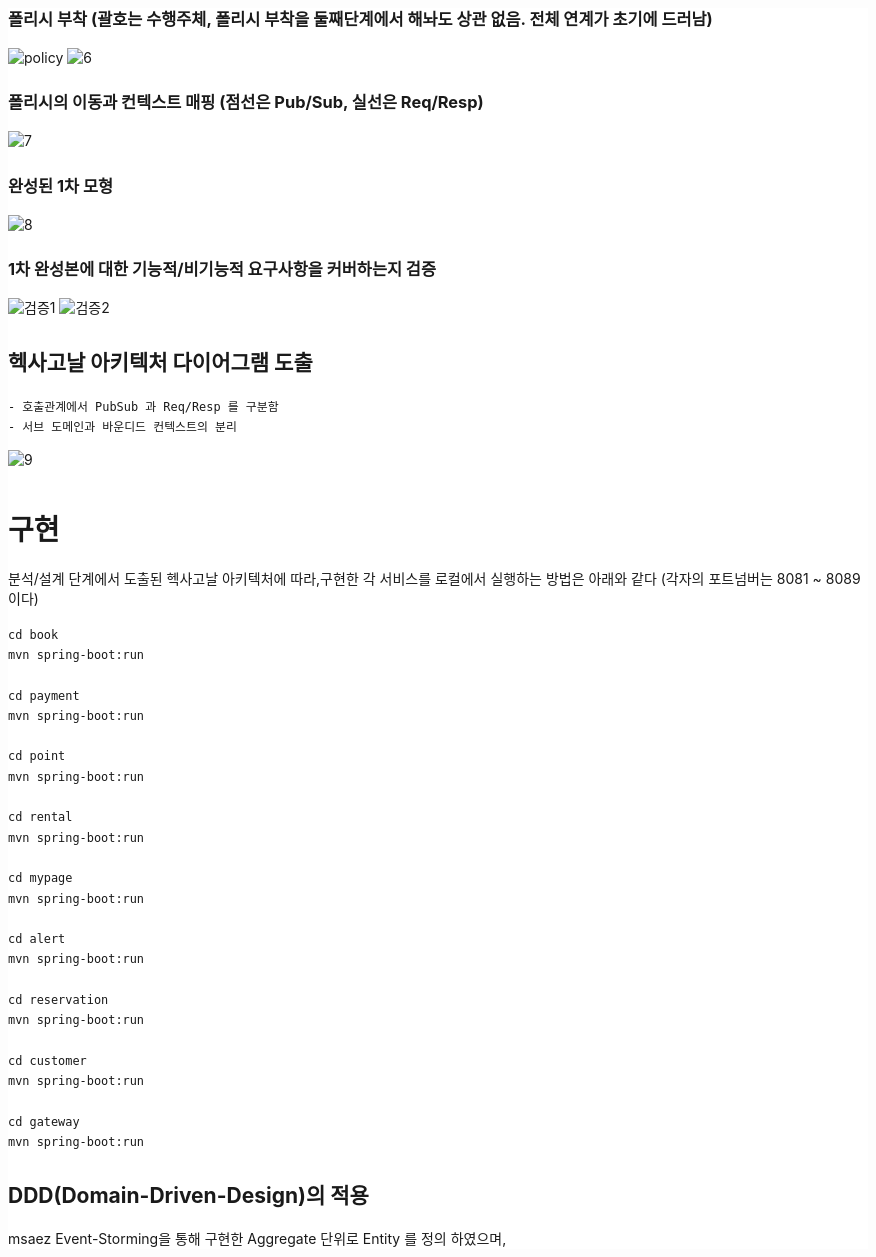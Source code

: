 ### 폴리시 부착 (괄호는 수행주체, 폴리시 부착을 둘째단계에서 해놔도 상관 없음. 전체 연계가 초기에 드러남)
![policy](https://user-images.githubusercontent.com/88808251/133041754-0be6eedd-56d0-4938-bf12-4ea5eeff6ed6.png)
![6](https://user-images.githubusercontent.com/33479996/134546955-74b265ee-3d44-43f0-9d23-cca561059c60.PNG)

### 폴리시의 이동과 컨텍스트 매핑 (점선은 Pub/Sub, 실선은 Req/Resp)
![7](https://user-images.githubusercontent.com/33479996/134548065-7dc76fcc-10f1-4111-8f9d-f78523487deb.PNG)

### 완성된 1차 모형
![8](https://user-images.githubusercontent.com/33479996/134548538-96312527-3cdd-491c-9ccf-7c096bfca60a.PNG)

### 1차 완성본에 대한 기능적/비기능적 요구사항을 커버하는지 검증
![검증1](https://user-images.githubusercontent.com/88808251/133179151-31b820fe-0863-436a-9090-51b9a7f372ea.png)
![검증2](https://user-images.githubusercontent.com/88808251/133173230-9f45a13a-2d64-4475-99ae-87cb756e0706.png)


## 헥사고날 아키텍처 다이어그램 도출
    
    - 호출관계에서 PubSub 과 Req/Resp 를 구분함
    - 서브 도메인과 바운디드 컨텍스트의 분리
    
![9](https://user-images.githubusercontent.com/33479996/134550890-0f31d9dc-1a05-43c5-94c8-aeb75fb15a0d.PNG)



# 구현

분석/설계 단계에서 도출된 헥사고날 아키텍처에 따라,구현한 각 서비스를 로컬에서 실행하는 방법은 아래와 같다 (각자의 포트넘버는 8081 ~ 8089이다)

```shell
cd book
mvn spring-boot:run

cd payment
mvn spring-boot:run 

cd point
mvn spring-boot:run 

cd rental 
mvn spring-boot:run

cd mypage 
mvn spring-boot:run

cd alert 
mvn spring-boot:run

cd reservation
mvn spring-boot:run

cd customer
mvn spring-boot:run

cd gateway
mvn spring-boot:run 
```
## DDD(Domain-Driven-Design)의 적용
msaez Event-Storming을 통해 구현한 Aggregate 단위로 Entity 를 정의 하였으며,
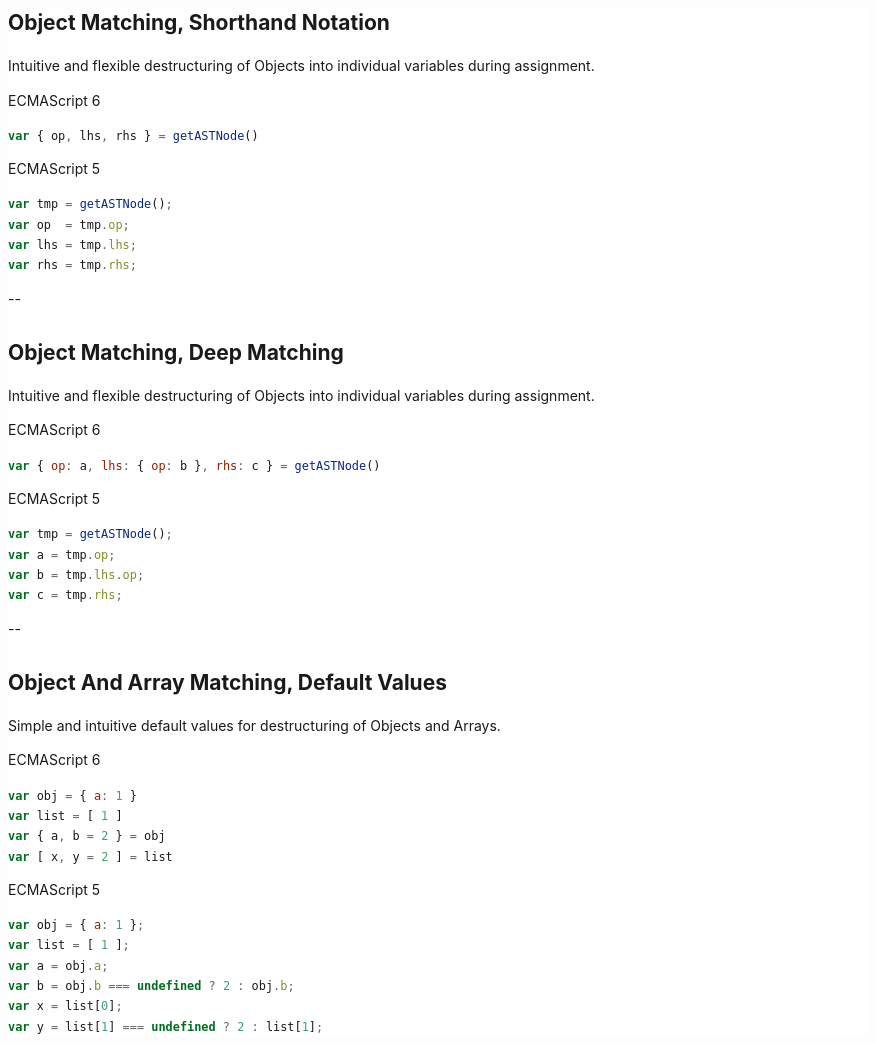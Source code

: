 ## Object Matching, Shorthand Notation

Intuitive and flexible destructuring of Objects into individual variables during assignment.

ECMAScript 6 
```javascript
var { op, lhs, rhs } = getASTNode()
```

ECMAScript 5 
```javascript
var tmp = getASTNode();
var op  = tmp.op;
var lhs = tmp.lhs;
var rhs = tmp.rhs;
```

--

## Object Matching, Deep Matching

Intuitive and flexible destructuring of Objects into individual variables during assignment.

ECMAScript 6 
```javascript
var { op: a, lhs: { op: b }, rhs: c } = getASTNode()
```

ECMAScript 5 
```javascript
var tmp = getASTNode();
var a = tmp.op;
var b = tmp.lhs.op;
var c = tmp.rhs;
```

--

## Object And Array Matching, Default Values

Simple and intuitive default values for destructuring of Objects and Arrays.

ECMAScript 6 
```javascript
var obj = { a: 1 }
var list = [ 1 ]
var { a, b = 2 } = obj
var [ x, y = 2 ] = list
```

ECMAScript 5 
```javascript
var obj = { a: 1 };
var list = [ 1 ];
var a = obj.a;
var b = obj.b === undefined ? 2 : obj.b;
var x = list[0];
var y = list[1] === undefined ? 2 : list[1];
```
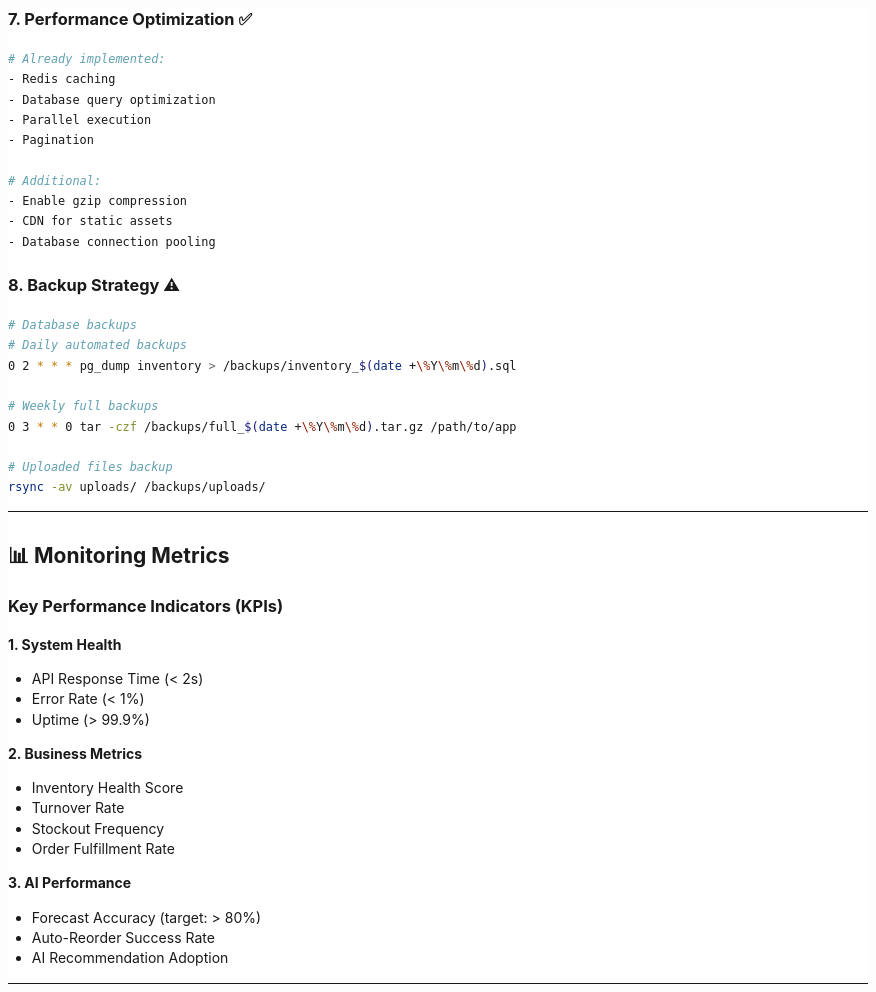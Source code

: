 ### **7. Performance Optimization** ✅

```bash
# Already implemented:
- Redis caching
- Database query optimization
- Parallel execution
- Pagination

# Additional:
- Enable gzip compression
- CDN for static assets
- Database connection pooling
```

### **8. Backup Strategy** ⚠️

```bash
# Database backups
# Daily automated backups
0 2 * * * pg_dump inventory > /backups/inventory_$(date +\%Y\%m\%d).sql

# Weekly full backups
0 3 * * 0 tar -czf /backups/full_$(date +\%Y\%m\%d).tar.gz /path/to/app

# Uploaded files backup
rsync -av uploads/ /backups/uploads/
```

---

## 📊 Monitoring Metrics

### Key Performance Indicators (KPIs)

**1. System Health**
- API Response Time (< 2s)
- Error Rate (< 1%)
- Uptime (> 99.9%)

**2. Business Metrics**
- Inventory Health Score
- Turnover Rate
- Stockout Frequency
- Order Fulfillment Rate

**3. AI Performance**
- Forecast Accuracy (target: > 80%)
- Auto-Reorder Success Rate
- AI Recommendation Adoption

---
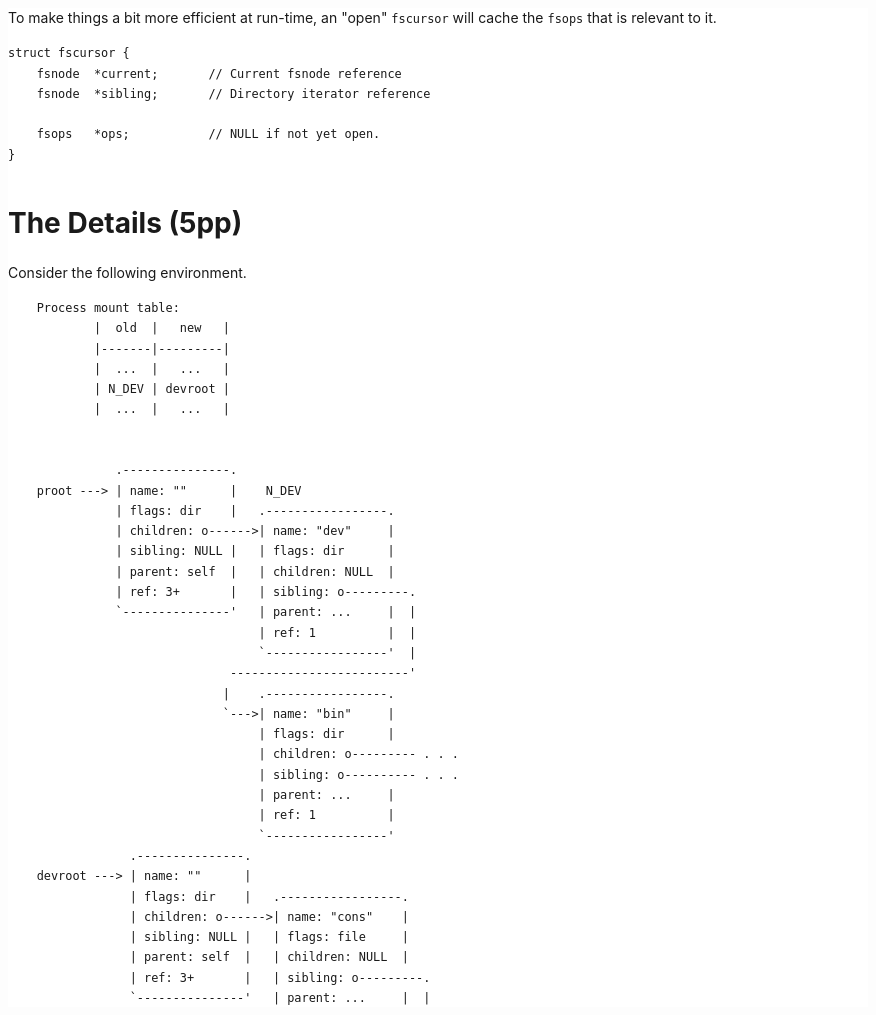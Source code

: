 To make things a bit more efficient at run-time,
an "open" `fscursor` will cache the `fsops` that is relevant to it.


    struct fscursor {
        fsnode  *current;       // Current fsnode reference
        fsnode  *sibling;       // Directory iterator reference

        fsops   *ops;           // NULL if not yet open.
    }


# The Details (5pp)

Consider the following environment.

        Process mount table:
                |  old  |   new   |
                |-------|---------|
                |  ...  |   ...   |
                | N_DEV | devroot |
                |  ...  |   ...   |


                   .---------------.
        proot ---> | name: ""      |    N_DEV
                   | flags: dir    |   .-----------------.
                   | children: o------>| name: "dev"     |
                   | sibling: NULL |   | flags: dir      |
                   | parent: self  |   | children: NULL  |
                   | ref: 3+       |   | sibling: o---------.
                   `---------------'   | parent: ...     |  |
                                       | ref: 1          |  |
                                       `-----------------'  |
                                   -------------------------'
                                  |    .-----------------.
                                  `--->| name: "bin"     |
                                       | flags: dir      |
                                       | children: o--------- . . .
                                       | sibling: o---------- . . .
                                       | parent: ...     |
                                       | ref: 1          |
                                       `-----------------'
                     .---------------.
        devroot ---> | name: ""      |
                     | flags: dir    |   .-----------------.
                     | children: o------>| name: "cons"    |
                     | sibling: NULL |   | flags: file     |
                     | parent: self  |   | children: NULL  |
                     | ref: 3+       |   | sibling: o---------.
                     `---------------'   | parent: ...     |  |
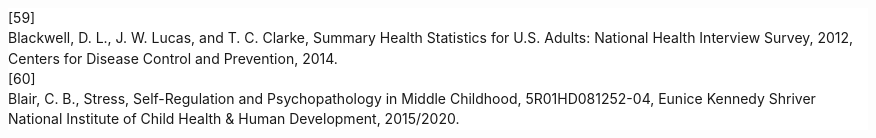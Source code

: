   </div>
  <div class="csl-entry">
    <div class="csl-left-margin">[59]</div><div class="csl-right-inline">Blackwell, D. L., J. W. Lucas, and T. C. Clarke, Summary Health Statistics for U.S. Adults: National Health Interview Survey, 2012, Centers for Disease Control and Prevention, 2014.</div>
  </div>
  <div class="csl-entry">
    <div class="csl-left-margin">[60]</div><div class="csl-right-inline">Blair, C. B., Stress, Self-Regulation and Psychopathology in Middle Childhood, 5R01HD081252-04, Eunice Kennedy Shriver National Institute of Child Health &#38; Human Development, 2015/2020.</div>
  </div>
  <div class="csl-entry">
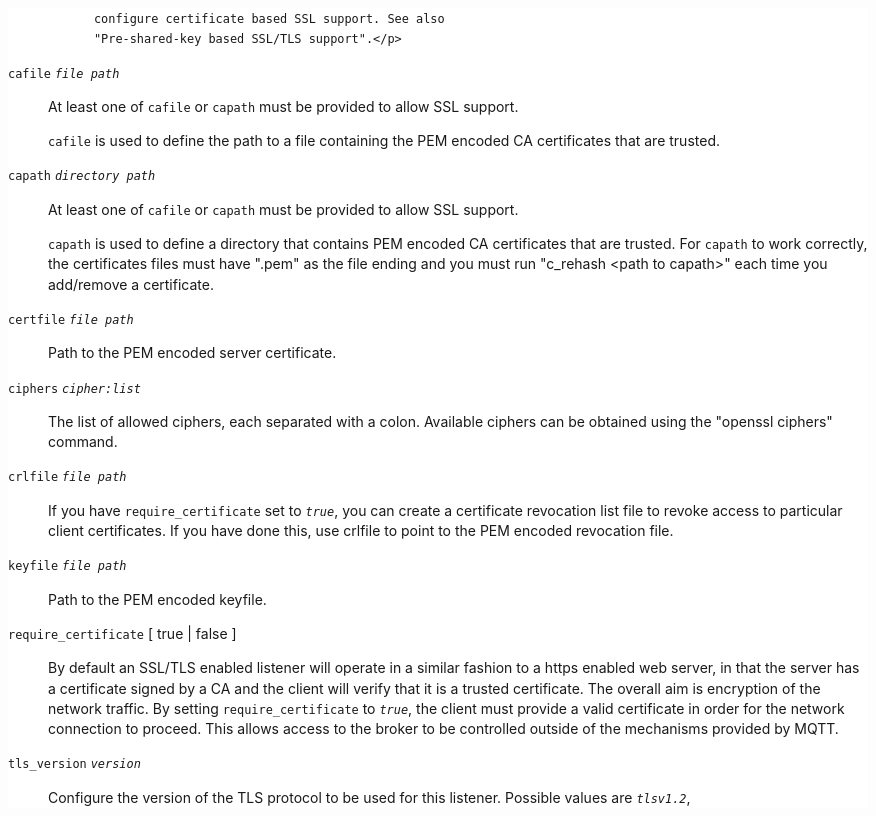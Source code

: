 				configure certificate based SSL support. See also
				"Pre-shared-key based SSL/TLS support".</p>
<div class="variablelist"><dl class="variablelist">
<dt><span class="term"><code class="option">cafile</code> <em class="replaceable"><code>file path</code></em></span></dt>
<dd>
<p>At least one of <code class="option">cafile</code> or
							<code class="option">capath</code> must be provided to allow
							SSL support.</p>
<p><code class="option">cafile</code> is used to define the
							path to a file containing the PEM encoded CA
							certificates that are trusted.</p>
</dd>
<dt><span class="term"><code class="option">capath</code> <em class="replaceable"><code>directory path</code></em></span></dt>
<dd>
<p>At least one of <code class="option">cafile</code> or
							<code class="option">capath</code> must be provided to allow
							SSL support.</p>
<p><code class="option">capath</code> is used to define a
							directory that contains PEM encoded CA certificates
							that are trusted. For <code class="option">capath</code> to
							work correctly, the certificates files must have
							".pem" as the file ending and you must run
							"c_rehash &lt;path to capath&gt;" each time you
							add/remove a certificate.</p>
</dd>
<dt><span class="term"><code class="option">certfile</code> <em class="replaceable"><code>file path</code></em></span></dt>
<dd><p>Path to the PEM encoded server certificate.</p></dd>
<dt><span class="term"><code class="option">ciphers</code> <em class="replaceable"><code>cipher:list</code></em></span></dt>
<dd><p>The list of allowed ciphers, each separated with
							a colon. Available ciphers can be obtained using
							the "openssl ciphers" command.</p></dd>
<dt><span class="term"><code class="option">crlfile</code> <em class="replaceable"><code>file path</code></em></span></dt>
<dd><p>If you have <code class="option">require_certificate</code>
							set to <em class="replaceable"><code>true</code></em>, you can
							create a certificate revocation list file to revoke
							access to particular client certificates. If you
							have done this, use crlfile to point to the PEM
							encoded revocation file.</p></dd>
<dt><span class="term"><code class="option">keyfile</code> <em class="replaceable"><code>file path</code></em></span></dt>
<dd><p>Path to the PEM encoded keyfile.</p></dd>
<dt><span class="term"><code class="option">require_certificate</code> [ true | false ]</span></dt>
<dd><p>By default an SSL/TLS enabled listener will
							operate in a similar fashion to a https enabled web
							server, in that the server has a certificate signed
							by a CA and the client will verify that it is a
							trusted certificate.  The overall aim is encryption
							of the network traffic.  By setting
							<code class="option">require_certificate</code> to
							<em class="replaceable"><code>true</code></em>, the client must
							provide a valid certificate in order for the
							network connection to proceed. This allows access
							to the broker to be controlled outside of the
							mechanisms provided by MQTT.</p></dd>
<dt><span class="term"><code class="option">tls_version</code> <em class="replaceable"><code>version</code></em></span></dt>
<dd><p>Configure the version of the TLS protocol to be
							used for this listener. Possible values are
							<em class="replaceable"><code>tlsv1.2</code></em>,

> _Work instruction_
The expected answer is a copy of each line in the records that holds the word "based".

> _Exercise solution_
: 				configure certificate based SSL support. See also
				"Pre-shared-key based SSL/TLS support".</p>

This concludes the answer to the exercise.